Chemical and physical data
- Formula: C_{26}H_{28}N_{4}O_{2}
- Molar mass: 428.536 g·mol^{−1}
- 3D model (JSmol): Interactive image;
- SMILES CCN(CC)C(=O)[C@H]1CN([C@@H]2CC3=CNC4=CC=CC(=C34)C2=C1)C(=O)NC5=CC=CC=C5;
- InChI InChI=1S/C26H28N4O2/c1-3-29(4-2)25(31)18-13-21-20-11-8-12-22-24(20)17(15-27-22)14-23(21)30(16-18)26(32)28-19-9-6-5-7-10-19/h5-13,15,18,23,27H,3-4,14,16H2,1-2H3,(H,28,32)/t18-,23-/m1/s1; Key:QIPWTYSOANVUKJ-WZONZLPQSA-N;

= NIBR2130 =

NIBR2130, also known as 6-(phenylcarbamoyl)-6-nor-LSD, is a small-molecule chemokine CXCR3 receptor antagonist which has been used in scientific research. It is a lysergamide and is a derivative of the psychedelic drug lysergic acid diethylamide (LSD).
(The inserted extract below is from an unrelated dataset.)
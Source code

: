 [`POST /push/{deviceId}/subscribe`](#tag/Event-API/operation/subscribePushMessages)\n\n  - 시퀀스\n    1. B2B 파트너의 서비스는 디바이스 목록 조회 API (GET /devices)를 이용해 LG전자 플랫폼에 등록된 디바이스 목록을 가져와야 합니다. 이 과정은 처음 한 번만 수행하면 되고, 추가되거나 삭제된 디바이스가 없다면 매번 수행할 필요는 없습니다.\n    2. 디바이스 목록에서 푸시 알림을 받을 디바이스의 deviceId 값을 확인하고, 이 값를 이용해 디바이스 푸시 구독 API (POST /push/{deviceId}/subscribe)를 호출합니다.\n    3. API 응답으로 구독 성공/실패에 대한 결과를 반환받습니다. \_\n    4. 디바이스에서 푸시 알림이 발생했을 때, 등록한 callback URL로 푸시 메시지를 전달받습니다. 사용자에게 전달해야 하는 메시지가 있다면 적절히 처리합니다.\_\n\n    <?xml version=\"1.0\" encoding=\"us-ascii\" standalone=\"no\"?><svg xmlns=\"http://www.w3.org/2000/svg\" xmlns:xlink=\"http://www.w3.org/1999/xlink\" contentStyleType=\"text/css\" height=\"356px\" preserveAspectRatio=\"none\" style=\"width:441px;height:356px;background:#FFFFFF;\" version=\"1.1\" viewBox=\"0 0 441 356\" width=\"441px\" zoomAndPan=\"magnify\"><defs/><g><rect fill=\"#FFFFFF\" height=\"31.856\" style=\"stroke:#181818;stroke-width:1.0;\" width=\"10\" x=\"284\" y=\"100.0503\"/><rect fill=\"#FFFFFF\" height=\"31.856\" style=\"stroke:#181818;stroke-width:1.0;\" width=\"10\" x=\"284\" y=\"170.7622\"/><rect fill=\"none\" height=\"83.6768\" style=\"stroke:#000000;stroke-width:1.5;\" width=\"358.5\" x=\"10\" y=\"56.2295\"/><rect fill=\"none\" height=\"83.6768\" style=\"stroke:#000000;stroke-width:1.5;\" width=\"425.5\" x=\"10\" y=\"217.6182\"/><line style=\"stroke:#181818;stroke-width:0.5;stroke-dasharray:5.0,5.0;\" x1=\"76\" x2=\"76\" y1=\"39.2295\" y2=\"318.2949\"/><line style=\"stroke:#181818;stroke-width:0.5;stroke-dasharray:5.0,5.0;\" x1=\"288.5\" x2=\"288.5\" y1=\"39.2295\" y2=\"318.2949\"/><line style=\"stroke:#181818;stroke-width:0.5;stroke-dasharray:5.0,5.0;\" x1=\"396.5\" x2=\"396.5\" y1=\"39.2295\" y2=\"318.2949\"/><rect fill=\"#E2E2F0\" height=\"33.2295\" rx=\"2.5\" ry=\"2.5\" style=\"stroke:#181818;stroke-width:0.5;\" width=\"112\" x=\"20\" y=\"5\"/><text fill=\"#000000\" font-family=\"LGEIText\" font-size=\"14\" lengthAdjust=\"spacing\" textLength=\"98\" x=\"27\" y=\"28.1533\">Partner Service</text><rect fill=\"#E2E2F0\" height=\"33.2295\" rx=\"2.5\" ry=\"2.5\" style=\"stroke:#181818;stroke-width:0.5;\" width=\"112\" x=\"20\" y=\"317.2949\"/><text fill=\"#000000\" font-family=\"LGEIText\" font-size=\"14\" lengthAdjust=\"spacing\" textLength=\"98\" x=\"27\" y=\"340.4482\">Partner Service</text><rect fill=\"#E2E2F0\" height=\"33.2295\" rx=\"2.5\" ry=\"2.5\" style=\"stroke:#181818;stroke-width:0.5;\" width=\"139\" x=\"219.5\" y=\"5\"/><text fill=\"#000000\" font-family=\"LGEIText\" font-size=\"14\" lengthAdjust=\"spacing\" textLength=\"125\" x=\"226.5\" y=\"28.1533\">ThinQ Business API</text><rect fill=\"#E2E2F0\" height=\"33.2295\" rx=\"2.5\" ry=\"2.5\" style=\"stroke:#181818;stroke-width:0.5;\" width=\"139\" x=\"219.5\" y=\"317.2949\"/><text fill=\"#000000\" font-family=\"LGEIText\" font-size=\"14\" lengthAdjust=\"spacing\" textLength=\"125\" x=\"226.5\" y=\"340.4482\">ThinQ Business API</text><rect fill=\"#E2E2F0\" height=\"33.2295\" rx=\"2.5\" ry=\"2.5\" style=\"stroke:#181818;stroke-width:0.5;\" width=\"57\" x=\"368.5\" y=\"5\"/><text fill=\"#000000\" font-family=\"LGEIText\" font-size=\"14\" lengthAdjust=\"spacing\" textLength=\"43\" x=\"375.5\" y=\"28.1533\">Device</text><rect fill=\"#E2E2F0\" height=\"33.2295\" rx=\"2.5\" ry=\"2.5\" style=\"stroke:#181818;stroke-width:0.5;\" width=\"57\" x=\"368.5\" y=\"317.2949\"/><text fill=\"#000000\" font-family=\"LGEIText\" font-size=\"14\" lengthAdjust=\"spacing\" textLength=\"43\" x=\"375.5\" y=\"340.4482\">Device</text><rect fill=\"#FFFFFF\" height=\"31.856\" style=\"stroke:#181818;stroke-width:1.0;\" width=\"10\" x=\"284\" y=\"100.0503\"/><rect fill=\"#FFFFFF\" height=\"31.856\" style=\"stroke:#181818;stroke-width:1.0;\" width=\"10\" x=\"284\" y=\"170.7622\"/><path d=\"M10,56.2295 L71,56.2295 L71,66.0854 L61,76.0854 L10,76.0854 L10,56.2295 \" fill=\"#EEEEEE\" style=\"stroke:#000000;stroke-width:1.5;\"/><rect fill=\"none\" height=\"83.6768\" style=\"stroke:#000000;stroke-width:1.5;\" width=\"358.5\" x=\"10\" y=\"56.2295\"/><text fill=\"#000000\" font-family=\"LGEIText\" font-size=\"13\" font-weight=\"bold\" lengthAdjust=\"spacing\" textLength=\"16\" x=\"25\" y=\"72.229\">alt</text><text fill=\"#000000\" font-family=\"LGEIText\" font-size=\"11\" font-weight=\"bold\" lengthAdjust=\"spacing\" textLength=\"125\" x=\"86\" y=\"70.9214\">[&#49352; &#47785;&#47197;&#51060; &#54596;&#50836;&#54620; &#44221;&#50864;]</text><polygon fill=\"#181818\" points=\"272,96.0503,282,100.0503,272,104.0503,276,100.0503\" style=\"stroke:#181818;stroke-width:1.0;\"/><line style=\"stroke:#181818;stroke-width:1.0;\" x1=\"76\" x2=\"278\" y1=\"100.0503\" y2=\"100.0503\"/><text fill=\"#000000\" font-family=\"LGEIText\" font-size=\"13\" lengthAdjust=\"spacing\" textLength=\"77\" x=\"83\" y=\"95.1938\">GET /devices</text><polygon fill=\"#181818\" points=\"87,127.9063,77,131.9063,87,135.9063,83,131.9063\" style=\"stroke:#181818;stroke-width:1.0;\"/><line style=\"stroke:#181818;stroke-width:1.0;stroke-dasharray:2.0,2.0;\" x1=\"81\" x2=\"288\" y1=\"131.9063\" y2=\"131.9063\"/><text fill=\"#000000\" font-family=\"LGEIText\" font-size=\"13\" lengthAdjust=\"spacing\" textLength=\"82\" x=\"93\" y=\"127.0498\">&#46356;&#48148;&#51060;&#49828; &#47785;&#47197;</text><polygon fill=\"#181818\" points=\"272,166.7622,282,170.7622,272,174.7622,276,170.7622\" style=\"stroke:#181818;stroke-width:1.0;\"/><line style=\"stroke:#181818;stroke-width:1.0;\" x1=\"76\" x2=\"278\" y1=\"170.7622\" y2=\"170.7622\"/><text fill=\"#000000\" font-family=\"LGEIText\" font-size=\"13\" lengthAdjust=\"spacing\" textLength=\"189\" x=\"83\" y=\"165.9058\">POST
In contrast to LSD, NIBR2130 shows profoundly reduced affinities for monoamine receptors (IC_{50} = 750–>10,000 nM). Instead, it was surprisingly found to act as a selective and highly potent chemokine CXCR3 receptor antagonist, with an affinity (IC_{50}) of 54 nM and an inhibitory potency (IC_{50}) of 18 to 74 nM. Unlike NIBR2130, LSD itself is completely inactive at the chemokine CXCR3 receptor. NIBR2130 can fully block the chemokine CXCR3 receptor in rodents in vivo.

Various analogues of NIBR2130 have also been studied and described, with some of them substantially more potent as chemokine CXCR3 receptor antagonists and some of them acting as highly potent histamine H_{3} receptor antagonists with potential applications in treatment of narcolepsy.

NIBR2130 was first described in the scientific literature by 2008.